_Brief_:
Retype the full set of data, character for character.

_Task inputs_:
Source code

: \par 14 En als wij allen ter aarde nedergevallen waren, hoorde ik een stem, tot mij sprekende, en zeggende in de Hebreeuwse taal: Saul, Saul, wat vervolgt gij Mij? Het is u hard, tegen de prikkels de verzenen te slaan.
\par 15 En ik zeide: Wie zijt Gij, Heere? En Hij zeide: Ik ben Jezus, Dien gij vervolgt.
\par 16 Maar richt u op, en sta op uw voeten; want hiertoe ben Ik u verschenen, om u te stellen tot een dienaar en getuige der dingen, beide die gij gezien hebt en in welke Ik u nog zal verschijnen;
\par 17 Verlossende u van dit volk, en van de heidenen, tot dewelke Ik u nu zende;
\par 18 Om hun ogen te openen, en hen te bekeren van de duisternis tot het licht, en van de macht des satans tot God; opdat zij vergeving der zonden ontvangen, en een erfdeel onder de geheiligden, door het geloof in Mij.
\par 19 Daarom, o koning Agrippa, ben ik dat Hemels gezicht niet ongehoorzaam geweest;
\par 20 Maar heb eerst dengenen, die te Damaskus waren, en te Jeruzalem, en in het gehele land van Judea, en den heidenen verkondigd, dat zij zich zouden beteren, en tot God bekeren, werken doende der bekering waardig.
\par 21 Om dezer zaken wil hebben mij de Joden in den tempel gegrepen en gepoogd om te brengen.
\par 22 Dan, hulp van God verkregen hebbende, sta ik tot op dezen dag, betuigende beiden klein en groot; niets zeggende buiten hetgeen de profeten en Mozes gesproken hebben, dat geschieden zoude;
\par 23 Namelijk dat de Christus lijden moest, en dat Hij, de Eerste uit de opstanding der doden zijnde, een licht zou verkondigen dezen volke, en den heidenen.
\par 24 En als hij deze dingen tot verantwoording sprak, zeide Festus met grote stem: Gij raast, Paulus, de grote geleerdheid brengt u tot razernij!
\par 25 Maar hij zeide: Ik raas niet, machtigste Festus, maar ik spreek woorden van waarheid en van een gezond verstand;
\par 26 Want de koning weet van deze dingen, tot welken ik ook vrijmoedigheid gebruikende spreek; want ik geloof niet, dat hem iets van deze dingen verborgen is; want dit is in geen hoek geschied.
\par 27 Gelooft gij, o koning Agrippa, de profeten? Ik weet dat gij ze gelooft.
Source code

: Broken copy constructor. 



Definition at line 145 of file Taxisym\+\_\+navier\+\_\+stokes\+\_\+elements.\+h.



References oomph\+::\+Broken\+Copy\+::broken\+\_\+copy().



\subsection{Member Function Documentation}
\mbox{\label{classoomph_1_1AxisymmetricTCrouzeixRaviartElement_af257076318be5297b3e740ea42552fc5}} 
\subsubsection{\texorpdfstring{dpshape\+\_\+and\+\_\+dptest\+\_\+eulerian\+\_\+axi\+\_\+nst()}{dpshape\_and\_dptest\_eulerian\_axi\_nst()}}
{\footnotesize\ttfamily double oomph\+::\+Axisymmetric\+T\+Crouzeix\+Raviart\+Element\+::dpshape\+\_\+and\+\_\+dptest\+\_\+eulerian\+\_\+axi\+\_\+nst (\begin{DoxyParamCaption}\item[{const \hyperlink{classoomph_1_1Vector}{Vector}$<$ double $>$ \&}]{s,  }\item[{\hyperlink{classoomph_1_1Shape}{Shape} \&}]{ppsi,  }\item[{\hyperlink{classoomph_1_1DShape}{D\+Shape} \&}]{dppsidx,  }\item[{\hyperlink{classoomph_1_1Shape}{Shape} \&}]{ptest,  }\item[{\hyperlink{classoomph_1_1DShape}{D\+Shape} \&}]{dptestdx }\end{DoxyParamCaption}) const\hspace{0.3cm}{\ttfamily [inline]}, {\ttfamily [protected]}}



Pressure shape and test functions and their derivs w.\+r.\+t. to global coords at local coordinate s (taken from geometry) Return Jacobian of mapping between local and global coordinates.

_Result below_:
Source code

: \par 14 En als wij allen ter aarde nedergevallen waren, hoorde ik een stem, tot mij sprekende, en zeggende in de Hebreeuwse taal: Saul, Saul, wat vervolgt gij Mij? Het is u hard, tegen de prikkels de verzenen te slaan.
\par 15 En ik zeide: Wie zijt Gij, Heere? En Hij zeide: Ik ben Jezus, Dien gij vervolgt.
\par 16 Maar richt u op, en sta op uw voeten; want hiertoe ben Ik u verschenen, om u te stellen tot een dienaar en getuige der dingen, beide die gij gezien hebt en in welke Ik u nog zal verschijnen;
\par 17 Verlossende u van dit volk, en van de heidenen, tot dewelke Ik u nu zende;
\par 18 Om hun ogen te openen, en hen te bekeren van de duisternis tot het licht, en van de macht des satans tot God; opdat zij vergeving der zonden ontvangen, en een erfdeel onder de geheiligden, door het geloof in Mij.
\par 19 Daarom, o koning Agrippa, ben ik dat Hemels gezicht niet ongehoorzaam geweest;
\par 20 Maar heb eerst dengenen, die te Damaskus waren, en te Jeruzalem, en in het gehele land van Judea, en den heidenen verkondigd, dat zij zich zouden beteren, en tot God bekeren, werken doende der bekering waardig.
\par 21 Om dezer zaken wil hebben mij de Joden in den tempel gegrepen en gepoogd om te brengen.
\par 22 Dan, hulp van God verkregen hebbende, sta ik tot op dezen dag, betuigende beiden klein en groot; niets zeggende buiten hetgeen de profeten en Mozes gesproken hebben, dat geschieden zoude;
\par 23 Namelijk dat de Christus lijden moest, en dat Hij, de Eerste uit de opstanding der doden zijnde, een licht zou verkondigen dezen volke, en den heidenen.
\par 24 En als hij deze dingen tot verantwoording sprak, zeide Festus met grote stem: Gij raast, Paulus, de grote geleerdheid brengt u tot razernij!
\par 25 Maar hij zeide: Ik raas niet, machtigste Festus, maar ik spreek woorden van waarheid en van een gezond verstand;
\par 26 Want de koning weet van deze dingen, tot welken ik ook vrijmoedigheid gebruikende spreek; want ik geloof niet, dat hem iets van deze dingen verborgen is; want dit is in geen hoek geschied.
\par 27 Gelooft gij, o koning Agrippa, de profeten? Ik weet dat gij ze gelooft.
Source code

: Broken copy constructor. 



Definition at line 145 of file Taxisym\+\_\+navier\+\_\+stokes\+\_\+elements.\+h.



References oomph\+::\+Broken\+Copy\+::broken\+\_\+copy().



\subsection{Member Function Documentation}
\mbox{\label{classoomph_1_1AxisymmetricTCrouzeixRaviartElement_af257076318be5297b3e740ea42552fc5}} 
\subsubsection{\texorpdfstring{dpshape\+\_\+and\+\_\+dptest\+\_\+eulerian\+\_\+axi\+\_\+nst()}{dpshape\_and\_dptest\_eulerian\_axi\_nst()}}
{\footnotesize\ttfamily double oomph\+::\+Axisymmetric\+T\+Crouzeix\+Raviart\+Element\+::dpshape\+\_\+and\+\_\+dptest\+\_\+eulerian\+\_\+axi\+\_\+nst (\begin{DoxyParamCaption}\item[{const \hyperlink{classoomph_1_1Vector}{Vector}$<$ double $>$ \&}]{s,  }\item[{\hyperlink{classoomph_1_1Shape}{Shape} \&}]{ppsi,  }\item[{\hyperlink{classoomph_1_1DShape}{D\+Shape} \&}]{dppsidx,  }\item[{\hyperlink{classoomph_1_1Shape}{Shape} \&}]{ptest,  }\item[{\hyperlink{classoomph_1_1DShape}{D\+Shape} \&}]{dptestdx }\end{DoxyParamCaption}) const\hspace{0.3cm}{\ttfamily [inline]}, {\ttfamily [protected]}}



Pressure shape and test functions and their derivs w.\+r.\+t. to global coords at local coordinate s (taken from geometry) Return Jacobian of mapping between local and global coordinates.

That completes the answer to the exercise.